C’était à la manifestation du 22 mars sur la rue Sherbrooke. Face à McGill, il y a une immense tour, et j’ai vu des gens sortir de celle-ci en tailleur et costume, des personnes qu’on ne s’attendrait pas à ce qu’elles soutiennent des étudiants, qui distribuent des bouteilles d’eau aux étudiants qui manifestaient. Ça m’a vraiment beaucoup ému.

Au point de départ d’une des manifestations, près de la cathédrale Marie-Reine-du-Monde, j’ai levé les yeux et j’ai vu une femme dans un immeuble, une grande tour de verre, sûrement un lieu de la finance, déployer un carré rouge, du haut de son bureau, par solidarité avec les étudiants, alors que ce monde n’était pas favorable aux étudiants.

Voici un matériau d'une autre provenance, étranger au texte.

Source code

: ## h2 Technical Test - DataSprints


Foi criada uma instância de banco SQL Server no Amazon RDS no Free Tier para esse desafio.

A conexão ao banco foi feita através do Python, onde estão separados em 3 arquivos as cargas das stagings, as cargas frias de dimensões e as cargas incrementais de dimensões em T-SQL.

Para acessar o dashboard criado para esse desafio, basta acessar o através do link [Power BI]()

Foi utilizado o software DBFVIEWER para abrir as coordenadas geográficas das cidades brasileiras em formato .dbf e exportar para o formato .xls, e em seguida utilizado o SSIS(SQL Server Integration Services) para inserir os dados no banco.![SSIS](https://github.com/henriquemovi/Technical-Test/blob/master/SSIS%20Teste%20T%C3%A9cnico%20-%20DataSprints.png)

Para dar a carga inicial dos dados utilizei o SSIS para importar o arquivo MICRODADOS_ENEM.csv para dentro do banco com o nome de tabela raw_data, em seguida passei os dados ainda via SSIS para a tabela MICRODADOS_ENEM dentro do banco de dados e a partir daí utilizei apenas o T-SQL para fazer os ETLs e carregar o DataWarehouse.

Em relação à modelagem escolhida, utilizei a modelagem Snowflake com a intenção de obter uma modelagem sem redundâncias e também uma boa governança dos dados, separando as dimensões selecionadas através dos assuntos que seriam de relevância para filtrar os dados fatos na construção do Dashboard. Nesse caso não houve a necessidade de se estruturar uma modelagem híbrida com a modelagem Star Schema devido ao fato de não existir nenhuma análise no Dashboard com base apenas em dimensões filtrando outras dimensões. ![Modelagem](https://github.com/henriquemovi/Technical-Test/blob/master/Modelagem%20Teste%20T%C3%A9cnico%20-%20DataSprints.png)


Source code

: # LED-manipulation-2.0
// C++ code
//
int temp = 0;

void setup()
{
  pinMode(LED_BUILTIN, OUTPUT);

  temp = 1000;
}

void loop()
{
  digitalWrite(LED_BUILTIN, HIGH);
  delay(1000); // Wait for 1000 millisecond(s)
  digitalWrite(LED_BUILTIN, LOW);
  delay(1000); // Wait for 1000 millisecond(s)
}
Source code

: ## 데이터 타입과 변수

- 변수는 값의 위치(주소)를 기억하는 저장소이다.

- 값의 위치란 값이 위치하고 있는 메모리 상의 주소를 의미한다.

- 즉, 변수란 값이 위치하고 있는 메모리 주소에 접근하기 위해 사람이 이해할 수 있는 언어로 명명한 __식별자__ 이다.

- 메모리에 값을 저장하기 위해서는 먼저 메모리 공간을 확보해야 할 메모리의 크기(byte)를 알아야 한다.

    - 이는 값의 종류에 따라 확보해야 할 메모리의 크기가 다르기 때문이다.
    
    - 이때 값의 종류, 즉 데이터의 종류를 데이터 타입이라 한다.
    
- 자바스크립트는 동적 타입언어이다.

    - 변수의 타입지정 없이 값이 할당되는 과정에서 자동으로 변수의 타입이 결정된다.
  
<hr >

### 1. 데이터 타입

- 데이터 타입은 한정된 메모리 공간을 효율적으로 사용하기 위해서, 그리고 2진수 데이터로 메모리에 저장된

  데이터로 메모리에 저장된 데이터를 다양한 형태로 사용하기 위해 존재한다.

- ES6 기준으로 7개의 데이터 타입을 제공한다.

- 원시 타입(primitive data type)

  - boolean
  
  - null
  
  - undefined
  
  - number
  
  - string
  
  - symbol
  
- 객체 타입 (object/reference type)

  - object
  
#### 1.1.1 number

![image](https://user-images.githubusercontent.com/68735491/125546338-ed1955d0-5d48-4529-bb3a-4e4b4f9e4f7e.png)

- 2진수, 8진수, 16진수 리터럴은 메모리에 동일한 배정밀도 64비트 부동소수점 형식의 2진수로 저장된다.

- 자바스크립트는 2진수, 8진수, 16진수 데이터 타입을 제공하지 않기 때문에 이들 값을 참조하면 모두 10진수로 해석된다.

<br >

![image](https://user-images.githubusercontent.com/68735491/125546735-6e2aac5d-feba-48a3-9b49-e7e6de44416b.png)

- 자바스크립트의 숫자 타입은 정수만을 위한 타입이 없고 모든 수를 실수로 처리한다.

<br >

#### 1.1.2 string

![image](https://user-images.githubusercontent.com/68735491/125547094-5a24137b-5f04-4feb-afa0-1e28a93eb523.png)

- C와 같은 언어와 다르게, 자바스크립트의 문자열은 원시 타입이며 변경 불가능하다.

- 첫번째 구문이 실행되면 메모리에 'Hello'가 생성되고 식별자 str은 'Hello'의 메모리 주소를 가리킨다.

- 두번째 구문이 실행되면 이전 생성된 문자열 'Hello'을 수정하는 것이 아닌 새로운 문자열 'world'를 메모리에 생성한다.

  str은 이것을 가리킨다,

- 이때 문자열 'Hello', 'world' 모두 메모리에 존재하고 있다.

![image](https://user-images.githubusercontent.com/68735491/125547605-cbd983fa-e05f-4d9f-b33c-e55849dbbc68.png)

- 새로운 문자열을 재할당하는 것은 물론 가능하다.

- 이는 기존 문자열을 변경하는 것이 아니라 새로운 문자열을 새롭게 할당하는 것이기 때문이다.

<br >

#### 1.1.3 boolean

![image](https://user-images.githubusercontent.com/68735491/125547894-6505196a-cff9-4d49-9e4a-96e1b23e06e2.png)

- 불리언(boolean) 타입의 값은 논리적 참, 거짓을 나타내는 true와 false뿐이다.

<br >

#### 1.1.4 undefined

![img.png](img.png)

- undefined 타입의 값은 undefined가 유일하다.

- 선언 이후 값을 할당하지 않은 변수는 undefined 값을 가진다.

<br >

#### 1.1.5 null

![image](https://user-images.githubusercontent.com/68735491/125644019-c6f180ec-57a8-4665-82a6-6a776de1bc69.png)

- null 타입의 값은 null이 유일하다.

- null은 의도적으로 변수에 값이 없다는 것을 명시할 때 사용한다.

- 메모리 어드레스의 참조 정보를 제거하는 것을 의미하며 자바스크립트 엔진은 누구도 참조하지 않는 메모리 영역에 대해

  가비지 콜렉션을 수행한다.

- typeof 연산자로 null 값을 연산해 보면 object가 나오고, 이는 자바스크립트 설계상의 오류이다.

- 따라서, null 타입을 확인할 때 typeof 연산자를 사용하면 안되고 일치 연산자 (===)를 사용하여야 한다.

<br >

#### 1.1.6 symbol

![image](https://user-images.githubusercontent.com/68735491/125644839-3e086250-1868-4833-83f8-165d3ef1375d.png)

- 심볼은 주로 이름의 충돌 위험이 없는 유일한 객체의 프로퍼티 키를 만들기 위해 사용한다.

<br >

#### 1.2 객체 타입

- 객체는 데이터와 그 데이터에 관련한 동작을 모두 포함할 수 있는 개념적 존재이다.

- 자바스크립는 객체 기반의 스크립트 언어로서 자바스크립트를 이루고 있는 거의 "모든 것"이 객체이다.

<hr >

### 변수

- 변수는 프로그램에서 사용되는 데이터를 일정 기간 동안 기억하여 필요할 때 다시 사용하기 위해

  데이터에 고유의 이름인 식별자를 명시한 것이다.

Jacques Hamel, Professeur de sociologie à l’UdeM

 

Il est 22 heures. C’est vraiment la folie. On est sur la rue Ontario et la police arrive en courant et en chargeant. On est une cinquantaine. On s’est dispersé vers la rue Sherbrooke en sautant par-dessus une clôture. Il y avait de la fumée partout. J’ai eu peur. Arrivés sur Sherbrooke, la foule s’est rejointe et nous avons continué à marcher. Mais moi, je suis parti 10 minutes plus tard!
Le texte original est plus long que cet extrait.